• **What is required**:
Please report how many lines below contain "content", writing nothing except the number.

[[ Task input open ]]

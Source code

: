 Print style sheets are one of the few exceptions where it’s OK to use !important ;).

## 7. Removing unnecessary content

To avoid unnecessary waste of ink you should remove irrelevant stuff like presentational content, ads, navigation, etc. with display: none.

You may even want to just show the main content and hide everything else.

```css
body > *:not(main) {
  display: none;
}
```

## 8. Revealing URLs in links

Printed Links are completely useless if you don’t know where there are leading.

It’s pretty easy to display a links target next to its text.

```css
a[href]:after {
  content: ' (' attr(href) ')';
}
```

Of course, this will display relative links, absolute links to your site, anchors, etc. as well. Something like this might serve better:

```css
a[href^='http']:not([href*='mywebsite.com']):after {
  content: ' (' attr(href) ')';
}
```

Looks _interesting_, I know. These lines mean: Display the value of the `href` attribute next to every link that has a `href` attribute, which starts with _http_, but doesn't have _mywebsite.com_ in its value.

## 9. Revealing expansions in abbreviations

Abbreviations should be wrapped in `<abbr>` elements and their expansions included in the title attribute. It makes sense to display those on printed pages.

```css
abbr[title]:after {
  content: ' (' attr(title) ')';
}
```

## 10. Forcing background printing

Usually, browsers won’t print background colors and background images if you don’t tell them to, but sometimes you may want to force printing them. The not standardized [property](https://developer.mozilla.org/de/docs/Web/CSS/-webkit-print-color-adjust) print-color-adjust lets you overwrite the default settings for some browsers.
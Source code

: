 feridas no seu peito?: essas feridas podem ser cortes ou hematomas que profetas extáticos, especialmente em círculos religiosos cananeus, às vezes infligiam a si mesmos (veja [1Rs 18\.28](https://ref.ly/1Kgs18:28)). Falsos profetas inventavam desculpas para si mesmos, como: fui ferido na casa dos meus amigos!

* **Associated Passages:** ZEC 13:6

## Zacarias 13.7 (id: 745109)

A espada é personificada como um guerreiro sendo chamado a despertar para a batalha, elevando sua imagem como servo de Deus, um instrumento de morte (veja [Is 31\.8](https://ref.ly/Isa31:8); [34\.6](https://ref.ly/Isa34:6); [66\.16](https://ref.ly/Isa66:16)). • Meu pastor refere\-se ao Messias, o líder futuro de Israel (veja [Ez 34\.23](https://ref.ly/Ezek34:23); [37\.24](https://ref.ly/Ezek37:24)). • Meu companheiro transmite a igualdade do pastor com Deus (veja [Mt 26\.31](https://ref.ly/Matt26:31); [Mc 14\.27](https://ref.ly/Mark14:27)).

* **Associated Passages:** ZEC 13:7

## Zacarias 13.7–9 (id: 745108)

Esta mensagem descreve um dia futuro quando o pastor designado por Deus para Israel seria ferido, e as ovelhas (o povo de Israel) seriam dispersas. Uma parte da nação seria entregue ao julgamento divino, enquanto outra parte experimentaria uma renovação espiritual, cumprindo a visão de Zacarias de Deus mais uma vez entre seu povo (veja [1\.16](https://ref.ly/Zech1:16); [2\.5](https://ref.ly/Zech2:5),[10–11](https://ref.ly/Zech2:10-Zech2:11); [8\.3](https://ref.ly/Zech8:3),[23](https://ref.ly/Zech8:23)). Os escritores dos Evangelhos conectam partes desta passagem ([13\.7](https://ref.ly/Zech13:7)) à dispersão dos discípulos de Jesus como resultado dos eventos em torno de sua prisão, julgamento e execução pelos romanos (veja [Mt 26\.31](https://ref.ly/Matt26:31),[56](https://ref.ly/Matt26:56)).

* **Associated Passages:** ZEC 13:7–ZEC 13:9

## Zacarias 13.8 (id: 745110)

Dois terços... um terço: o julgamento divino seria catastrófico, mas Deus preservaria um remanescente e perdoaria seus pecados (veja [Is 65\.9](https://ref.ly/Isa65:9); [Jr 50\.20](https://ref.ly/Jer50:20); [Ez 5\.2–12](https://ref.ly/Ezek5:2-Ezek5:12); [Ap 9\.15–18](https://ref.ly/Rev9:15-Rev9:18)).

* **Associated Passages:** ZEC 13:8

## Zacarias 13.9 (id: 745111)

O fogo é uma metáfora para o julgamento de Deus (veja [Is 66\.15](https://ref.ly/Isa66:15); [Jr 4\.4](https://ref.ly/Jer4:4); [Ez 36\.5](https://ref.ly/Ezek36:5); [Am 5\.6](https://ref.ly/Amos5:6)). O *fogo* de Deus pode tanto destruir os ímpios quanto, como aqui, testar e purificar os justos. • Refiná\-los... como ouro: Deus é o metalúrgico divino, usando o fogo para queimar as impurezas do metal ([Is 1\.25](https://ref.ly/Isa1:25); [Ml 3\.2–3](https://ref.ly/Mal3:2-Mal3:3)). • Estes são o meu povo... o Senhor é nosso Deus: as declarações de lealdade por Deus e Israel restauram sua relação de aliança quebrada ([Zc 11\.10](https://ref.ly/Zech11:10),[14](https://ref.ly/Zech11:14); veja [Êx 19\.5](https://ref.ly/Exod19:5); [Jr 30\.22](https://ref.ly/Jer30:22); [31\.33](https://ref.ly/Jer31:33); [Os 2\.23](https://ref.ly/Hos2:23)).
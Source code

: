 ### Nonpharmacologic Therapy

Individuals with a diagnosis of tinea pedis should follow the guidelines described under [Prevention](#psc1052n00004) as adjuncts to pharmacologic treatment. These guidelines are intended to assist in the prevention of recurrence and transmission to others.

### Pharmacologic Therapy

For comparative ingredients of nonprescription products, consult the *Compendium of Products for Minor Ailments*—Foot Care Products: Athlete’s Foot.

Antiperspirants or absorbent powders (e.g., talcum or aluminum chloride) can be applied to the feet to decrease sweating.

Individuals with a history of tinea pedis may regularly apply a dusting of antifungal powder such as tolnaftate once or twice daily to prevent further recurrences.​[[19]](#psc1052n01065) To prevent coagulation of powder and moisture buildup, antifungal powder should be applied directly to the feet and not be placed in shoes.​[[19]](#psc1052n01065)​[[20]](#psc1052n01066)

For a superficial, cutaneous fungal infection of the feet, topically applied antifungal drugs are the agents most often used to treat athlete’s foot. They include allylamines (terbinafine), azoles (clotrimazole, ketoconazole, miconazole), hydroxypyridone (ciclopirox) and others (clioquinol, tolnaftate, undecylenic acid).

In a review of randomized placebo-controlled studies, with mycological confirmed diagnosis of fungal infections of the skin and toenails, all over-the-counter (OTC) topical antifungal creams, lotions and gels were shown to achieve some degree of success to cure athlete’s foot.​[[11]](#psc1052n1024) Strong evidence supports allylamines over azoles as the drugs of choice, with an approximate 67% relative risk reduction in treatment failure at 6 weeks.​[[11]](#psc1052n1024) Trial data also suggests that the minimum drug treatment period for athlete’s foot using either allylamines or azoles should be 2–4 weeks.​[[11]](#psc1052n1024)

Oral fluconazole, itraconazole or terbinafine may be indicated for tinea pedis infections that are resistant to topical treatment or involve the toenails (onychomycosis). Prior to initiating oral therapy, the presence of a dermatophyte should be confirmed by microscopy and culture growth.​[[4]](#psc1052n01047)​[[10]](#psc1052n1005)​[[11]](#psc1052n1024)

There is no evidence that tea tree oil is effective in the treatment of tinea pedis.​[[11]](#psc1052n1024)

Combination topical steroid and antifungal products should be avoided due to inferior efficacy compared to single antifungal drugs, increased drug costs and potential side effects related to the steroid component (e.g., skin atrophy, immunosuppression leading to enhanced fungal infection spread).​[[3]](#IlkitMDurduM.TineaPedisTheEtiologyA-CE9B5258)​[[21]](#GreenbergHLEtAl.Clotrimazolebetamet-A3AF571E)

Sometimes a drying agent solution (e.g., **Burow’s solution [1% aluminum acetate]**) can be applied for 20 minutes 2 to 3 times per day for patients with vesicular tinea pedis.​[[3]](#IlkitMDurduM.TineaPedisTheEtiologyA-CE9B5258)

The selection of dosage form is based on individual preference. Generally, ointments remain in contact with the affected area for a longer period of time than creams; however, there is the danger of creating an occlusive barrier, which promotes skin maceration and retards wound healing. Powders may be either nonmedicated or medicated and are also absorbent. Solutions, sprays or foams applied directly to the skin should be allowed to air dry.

[[ Task input closed ]]

• **Task solution**:
6